My personal, non-lawyer, lay person observations and personal opinions:
The judge started everything off with a prepared summary of high points of the litigation and settlement. His voice seemed shaky and strained at times, like his throat was closing. He seemed nervous.
Too much to cover here - the transcript will be worth the price.
He said, since the article ran in the Louisiana Record, his office received numerous telephone calls from class members who said they would have objected to the attorney fee motion had they been given notice that it was filed. The judge said the original notice of the settlement and fairness hearing had some language in there about how the attorneys were going to eventually ask for 25% of the fund to cover fees. This notice, given some 8 or 9 months before the actual filing of the actual motion for attorney fees, was considered by the court to be adequate. The judge reminded everyone, especially the 9 vocal opponents, that nobody filed objections before the deadline in June or July of last year.
The judge made a point of saying that the court, the special master and the lawyers followed the law in this matter, specifically class action law. Personally, I, a non-lawyer, disagree with that statement and would ask the court if it and the special master looked at Rule 23(h) and the recent caselaw on when notice of the filing of the actual fee motion must be given to the class members. How can people file objections to fee awards and expense reimbursements when they haven't seen any legal or factual argument supporting the award of those fees, and when they haven't seen any evidence to support the number of hours being billed and the legitimacy of the expenses being claimed? The cart was put before the horse!
The judge also sang the praises of Shelby Easterly and cited from Easterly's CV several class action cases where he had served as a special master or deputy special master or expert. I lost count of how many were cases where Calvin Fayard was also class counsel.
There was a moment when the judge was having trouble finding some specific language in the notice sent to the class members last year.

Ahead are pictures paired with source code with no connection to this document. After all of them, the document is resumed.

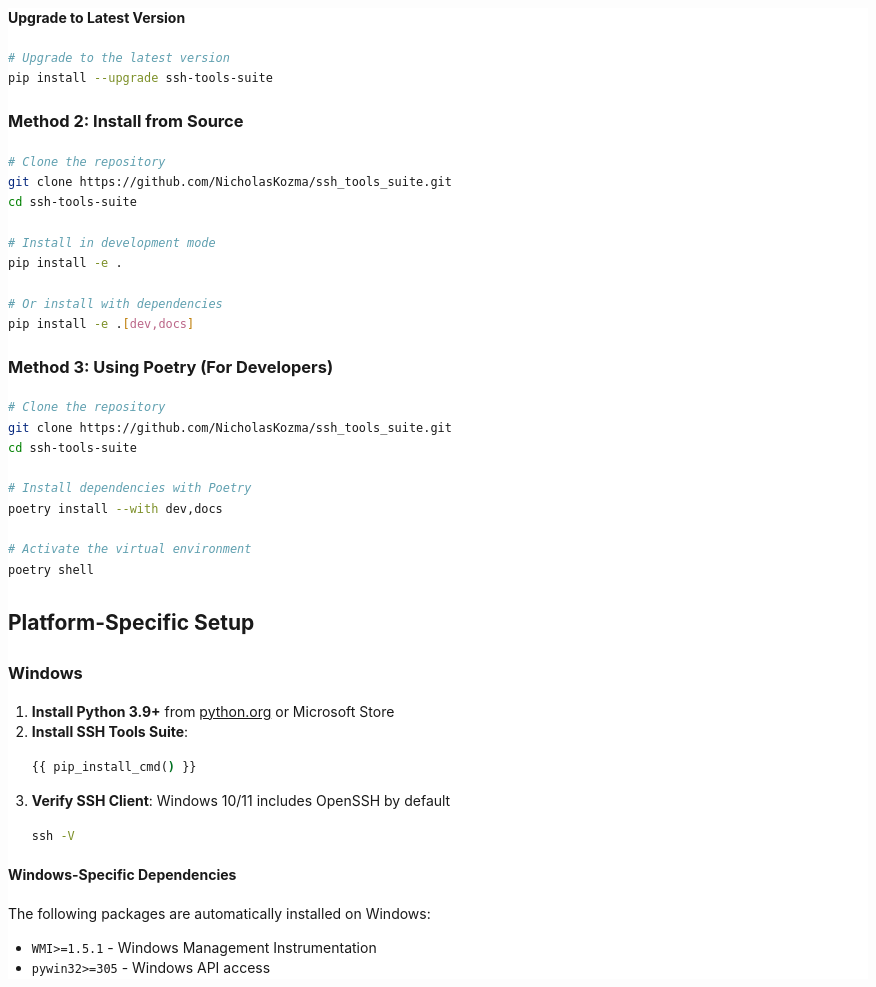 #### Upgrade to Latest Version
```bash
# Upgrade to the latest version
pip install --upgrade ssh-tools-suite
```

### Method 2: Install from Source

```bash
# Clone the repository
git clone https://github.com/NicholasKozma/ssh_tools_suite.git
cd ssh-tools-suite

# Install in development mode
pip install -e .

# Or install with dependencies
pip install -e .[dev,docs]
```

### Method 3: Using Poetry (For Developers)

```bash
# Clone the repository
git clone https://github.com/NicholasKozma/ssh_tools_suite.git
cd ssh-tools-suite

# Install dependencies with Poetry
poetry install --with dev,docs

# Activate the virtual environment
poetry shell
```

## Platform-Specific Setup

### Windows

1. **Install Python 3.9+** from [python.org](https://python.org) or Microsoft Store
2. **Install SSH Tools Suite**:
   ```cmd
   {{ pip_install_cmd() }}
   ```
3. **Verify SSH Client**: Windows 10/11 includes OpenSSH by default
   ```cmd
   ssh -V
   ```

#### Windows-Specific Dependencies
The following packages are automatically installed on Windows:
- `WMI>=1.5.1` - Windows Management Instrumentation
- `pywin32>=305` - Windows API access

One of the class members in the back row said "... and he expects us to understand that shit!"
1 issue raised by the class members was the fact that appraisals were performed for their property, yet they were never allowed to see or have copies of the appraisals until after the fairness hearing. One class member said he had to secretly take pics of his appraisal with his phone or I-Pad when his class counsel attorney came to his home to convince him why he should take the settlement and not opt out of the class. This class member said he found the appraisal failed to include all of his property - about $100k worth.
There was an objection by this same class member and others about the fact the class counsel contracted for the appraisals, but did not allow the class members to see the appraisals until after the fairness hearing. One said the majority of the class was forced to settle without ever receiving a copy of their appraisals.
They said they were misled by class counsel who gave them private settlement numbers before they ever received an offer from the special master, and long after the deadline to opt out of the settlement. When the special master sent their offers, some were as much as 50% less than what class counsel told them they would receive without any problem.
They said they were told by their counsel (class counsel) they could not object to the court about their allocation. They had to object to Easterly. They were told that Easterly may cut their settlement offers to zero if they went forward with objections.
They said they felt they were manipulated into not opting out of the settlement by the larger, unofficial figures given them by the lawyers. They were told that the settlement would go away if too many people opted out.
The class members also complained that they didn't know there was an "opt-out reserve" where part of the $48.1 million settlement was put aside in a separate account to try to settle with those people who did opt out of the settlement.
For the majority of the 9 who openly expressed their concerns, the judge read aloud the amounts they received from the settlement for their property, subsistence while evacuated, etc. This definitely had the effect of pissing off other class members when they heard the amounts other had received. I personally think it also deterred others from saying their piece.
After the class members had their say, the judge sent them and class counsel across the hall to another courtroom to "vent" and try to work some of this out.